2. We should teach young people what bullying behavior looks like just as much as we teach them how to stand up to bullies. Sometimes kids are actually just being kids, and they don’t realize that they are behaving like assholes. We should be talking to our younger jiu-jitsu students about the dangers of following the pack blindly and how they can use their confidence (and hopefully not but perhaps their jiu-jitsu) to protect people that can’t protect themselves.
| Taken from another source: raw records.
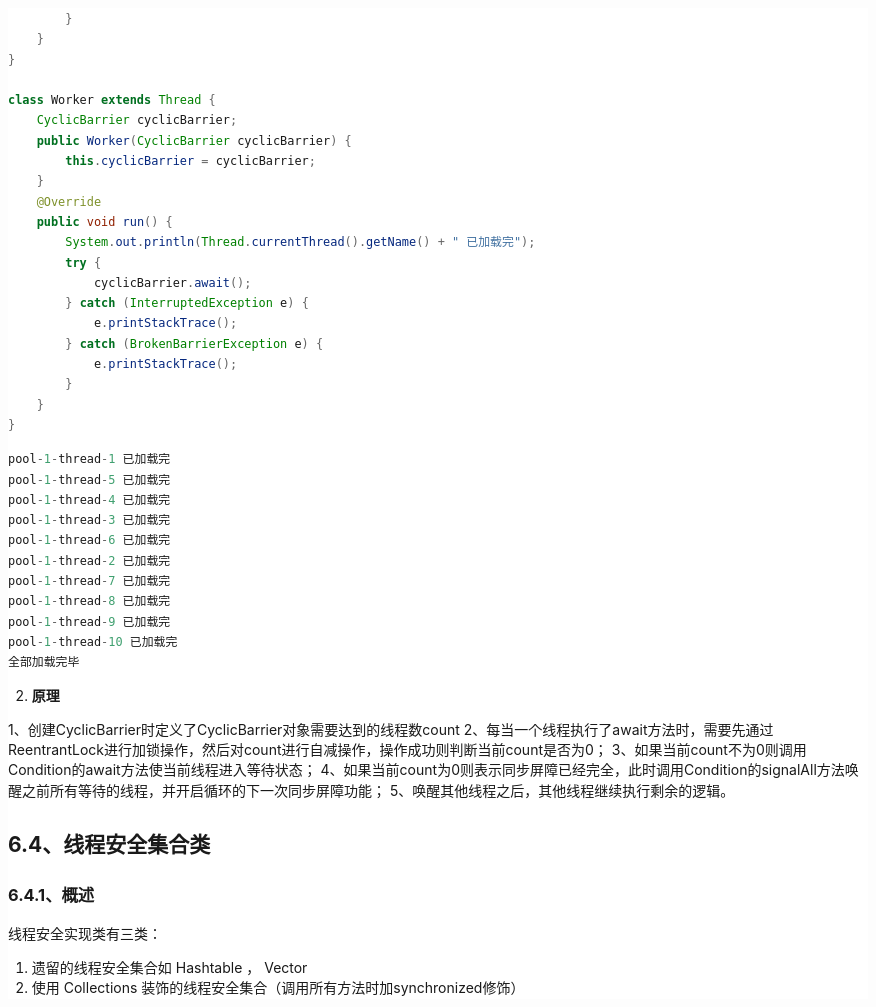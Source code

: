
 ```java
        }
    }
}

class Worker extends Thread {
    CyclicBarrier cyclicBarrier;
    public Worker(CyclicBarrier cyclicBarrier) {
        this.cyclicBarrier = cyclicBarrier;
    }
    @Override
    public void run() {
        System.out.println(Thread.currentThread().getName() + " 已加载完");
        try {
            cyclicBarrier.await();
        } catch (InterruptedException e) {
            e.printStackTrace();
        } catch (BrokenBarrierException e) {
            e.printStackTrace();
        }
    }
}
```
```java
pool-1-thread-1 已加载完
pool-1-thread-5 已加载完
pool-1-thread-4 已加载完
pool-1-thread-3 已加载完
pool-1-thread-6 已加载完
pool-1-thread-2 已加载完
pool-1-thread-7 已加载完
pool-1-thread-8 已加载完
pool-1-thread-9 已加载完
pool-1-thread-10 已加载完
全部加载完毕

```

2. **原理**

1、创建CyclicBarrier时定义了CyclicBarrier对象需要达到的线程数count
2、每当一个线程执行了await方法时，需要先通过ReentrantLock进行加锁操作，然后对count进行自减操作，操作成功则判断当前count是否为0；
3、如果当前count不为0则调用Condition的await方法使当前线程进入等待状态；
4、如果当前count为0则表示同步屏障已经完全，此时调用Condition的signalAll方法唤醒之前所有等待的线程，并开启循环的下一次同步屏障功能；
5、唤醒其他线程之后，其他线程继续执行剩余的逻辑。

## 6.4、线程安全集合类
### 6.4.1、概述
						  
线程安全实现类有三类：

1. 遗留的线程安全集合如 Hashtable ， Vector 
2. 使用 Collections 装饰的线程安全集合（调用所有方法时加synchronized修饰）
3. Survivors of childhood bullying may approach their adult life in a manner that is very much influenced by their childhood experiences. What I mean by this is that you may find adult jiu-jitsu students who are not emotionally very far from their younger selves. This means that certain approaches to teaching may be less effective, and some challenges may be more difficult for them to overcome. We should be more mindful of these possibilities and be empathetic. Some students might not respond well to the frat-style insults meant to build comradery or may need more time to learn how to cope with getting beaten up and dominated by upper belts. Instructors should be more aware of this.

Bullying is a strange beast, but we know that it has very real consequences ranging from anxiety and depression to self-harm and suicide. We might not have the ultimate solutions today, but by being more mindful and aware of the full scope of the bullying problem, we can start to move closer to making an even bigger difference with our art.